(Saved data entries)

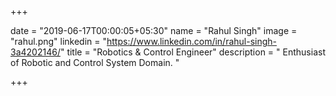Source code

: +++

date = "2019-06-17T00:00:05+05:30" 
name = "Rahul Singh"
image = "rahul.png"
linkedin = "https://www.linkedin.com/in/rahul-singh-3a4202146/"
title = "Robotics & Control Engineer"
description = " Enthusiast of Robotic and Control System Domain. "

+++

---

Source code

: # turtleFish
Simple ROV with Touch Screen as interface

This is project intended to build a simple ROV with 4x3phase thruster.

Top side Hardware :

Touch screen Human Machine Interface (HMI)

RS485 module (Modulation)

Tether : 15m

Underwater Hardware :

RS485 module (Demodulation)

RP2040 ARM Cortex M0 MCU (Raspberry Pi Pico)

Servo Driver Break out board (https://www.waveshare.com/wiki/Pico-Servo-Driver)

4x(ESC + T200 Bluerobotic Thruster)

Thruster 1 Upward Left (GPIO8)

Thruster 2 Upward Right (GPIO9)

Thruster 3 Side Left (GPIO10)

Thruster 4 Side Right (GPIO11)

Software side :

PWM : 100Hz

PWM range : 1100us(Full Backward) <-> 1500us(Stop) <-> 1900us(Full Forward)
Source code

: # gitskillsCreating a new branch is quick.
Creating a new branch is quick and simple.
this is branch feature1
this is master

_Task_. Using the records above, set down exactly the lines from the one with "Thruster 1 Upward Left (GPIO8)" through the one with "this is master", inclusive, and nothing more.

_Answer space_.
Thruster 1 Upward Left (GPIO8)

Thruster 2 Upward Right (GPIO9)

Thruster 3 Side Left (GPIO10)

Thruster 4 Side Right (GPIO11)

Software side :

PWM : 100Hz

PWM range : 1100us(Full Backward) <-> 1500us(Stop) <-> 1900us(Full Forward)
Source code

: # gitskillsCreating a new branch is quick.
Creating a new branch is quick and simple.
this is branch feature1
this is master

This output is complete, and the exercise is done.